I'll do the daily food rundown in another post, but I wanted to share one specific "meal" I had today. 

I didn't take my own picture of it.  Had I stopped long enough to do that, this story might have had a different outcome.  There's been a wrapped Whitman's Sampler in our house for a few weeks.  I had dodged it until tonight.  I've thought about opening and eating it no less than 25 times.  Tonight, Supergreat Husband was working and the kids were playing upstairs and I succumbed.  I opened it up and went to town.  I ate a serving size (four)... then I ate some more... and more... then I shared with the kids.  Now all that's left is a half of a maple cream and an empty box.  Shame. 

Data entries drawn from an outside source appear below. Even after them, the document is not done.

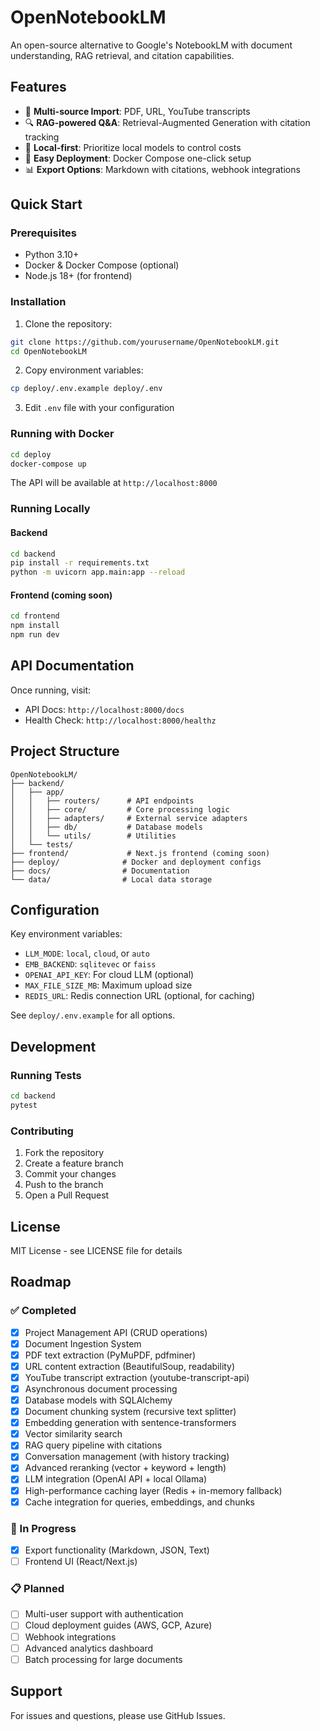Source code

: # OpenNotebookLM

An open-source alternative to Google's NotebookLM with document understanding, RAG retrieval, and citation capabilities.

## Features

- 📄 **Multi-source Import**: PDF, URL, YouTube transcripts
- 🔍 **RAG-powered Q&A**: Retrieval-Augmented Generation with citation tracking
- 💾 **Local-first**: Prioritize local models to control costs
- 🚀 **Easy Deployment**: Docker Compose one-click setup
- 📊 **Export Options**: Markdown with citations, webhook integrations

## Quick Start

### Prerequisites

- Python 3.10+
- Docker & Docker Compose (optional)
- Node.js 18+ (for frontend)

### Installation

1. Clone the repository:
```bash
git clone https://github.com/yourusername/OpenNotebookLM.git
cd OpenNotebookLM
```

2. Copy environment variables:
```bash
cp deploy/.env.example deploy/.env
```

3. Edit `.env` file with your configuration

### Running with Docker

```bash
cd deploy
docker-compose up
```

The API will be available at `http://localhost:8000`

### Running Locally

#### Backend

```bash
cd backend
pip install -r requirements.txt
python -m uvicorn app.main:app --reload
```

#### Frontend (coming soon)

```bash
cd frontend
npm install
npm run dev
```

## API Documentation

Once running, visit:
- API Docs: `http://localhost:8000/docs`
- Health Check: `http://localhost:8000/healthz`

## Project Structure

```
OpenNotebookLM/
├── backend/
│   ├── app/
│   │   ├── routers/      # API endpoints
│   │   ├── core/         # Core processing logic
│   │   ├── adapters/     # External service adapters
│   │   ├── db/           # Database models
│   │   └── utils/        # Utilities
│   └── tests/
├── frontend/             # Next.js frontend (coming soon)
├── deploy/              # Docker and deployment configs
├── docs/                # Documentation
└── data/                # Local data storage
```

## Configuration

Key environment variables:

- `LLM_MODE`: `local`, `cloud`, or `auto`
- `EMB_BACKEND`: `sqlitevec` or `faiss`
- `OPENAI_API_KEY`: For cloud LLM (optional)
- `MAX_FILE_SIZE_MB`: Maximum upload size
- `REDIS_URL`: Redis connection URL (optional, for caching)

See `deploy/.env.example` for all options.

## Development

### Running Tests

```bash
cd backend
pytest
```

### Contributing

1. Fork the repository
2. Create a feature branch
3. Commit your changes
4. Push to the branch
5. Open a Pull Request

## License

MIT License - see LICENSE file for details

## Roadmap

### ✅ Completed
- [x] Project Management API (CRUD operations)
- [x] Document Ingestion System
- [x] PDF text extraction (PyMuPDF, pdfminer)
- [x] URL content extraction (BeautifulSoup, readability)
- [x] YouTube transcript extraction (youtube-transcript-api)
- [x] Asynchronous document processing
- [x] Database models with SQLAlchemy
- [x] Document chunking system (recursive text splitter)
- [x] Embedding generation with sentence-transformers
- [x] Vector similarity search
- [x] RAG query pipeline with citations
- [x] Conversation management (with history tracking)
- [x] Advanced reranking (vector + keyword + length)
- [x] LLM integration (OpenAI API + local Ollama)
- [x] High-performance caching layer (Redis + in-memory fallback)
- [x] Cache integration for queries, embeddings, and chunks

### 🚧 In Progress
- [x] Export functionality (Markdown, JSON, Text)
- [ ] Frontend UI (React/Next.js)

### 📋 Planned
- [ ] Multi-user support with authentication
- [ ] Cloud deployment guides (AWS, GCP, Azure)
- [ ] Webhook integrations
- [ ] Advanced analytics dashboard
- [ ] Batch processing for large documents

## Support

For issues and questions, please use GitHub Issues.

For years I've read about emotional eating and I keep looking for what is damaged in me that makes me eat like a maniac.  I'm pretty self aware and I really can't identify anything.  I'm just like an addict around sweets.  I just lose all self control.  Today was a normal good day.  No sadness or trauma or feelings I was avoiding.  Just opportunity. 

I've eaten a lot of crap in my day-- certainly meals worse than 1350 calories worth of chocolate.  I usually don't give it a second thought after the fact.  But I can't shake the regret I have over this choice.  So tonight I'm laying it out there.  I'm confessing that I ate more chocolate than a person should eat in months.  The chance for this to happen again will inevitably come around.  So I want to write a note to future Jeanenne.


Throw it away.  Get up, walk to the garbage outside, toss it in.  You work too hard to waste it on a few minutes of chocolate buzz.  It feels awful afterward.  My stomach hurts.  My heart hurts just thinking about what I'm asking my body to do to get rid of it.  An entire days worth of healthy choices and exercise was thrown out the window.  You know better.  You can do better.  Don't give in-- just get rid of it.

So I'm going to take a deep breath.  I'm oddly proud that at least this binge bothered me.  That's a step in the right direction.  I'm going to own it and move on.  Logistically, I had a zero calorie deficit today (my goal is 1000 calorie deficit a day to lose 2 lb/week).  I have three more days in this weigh in week, so I'm going to need to burn 330 calories more each day to make this up.  Don't do the crime if you can't do the time, right?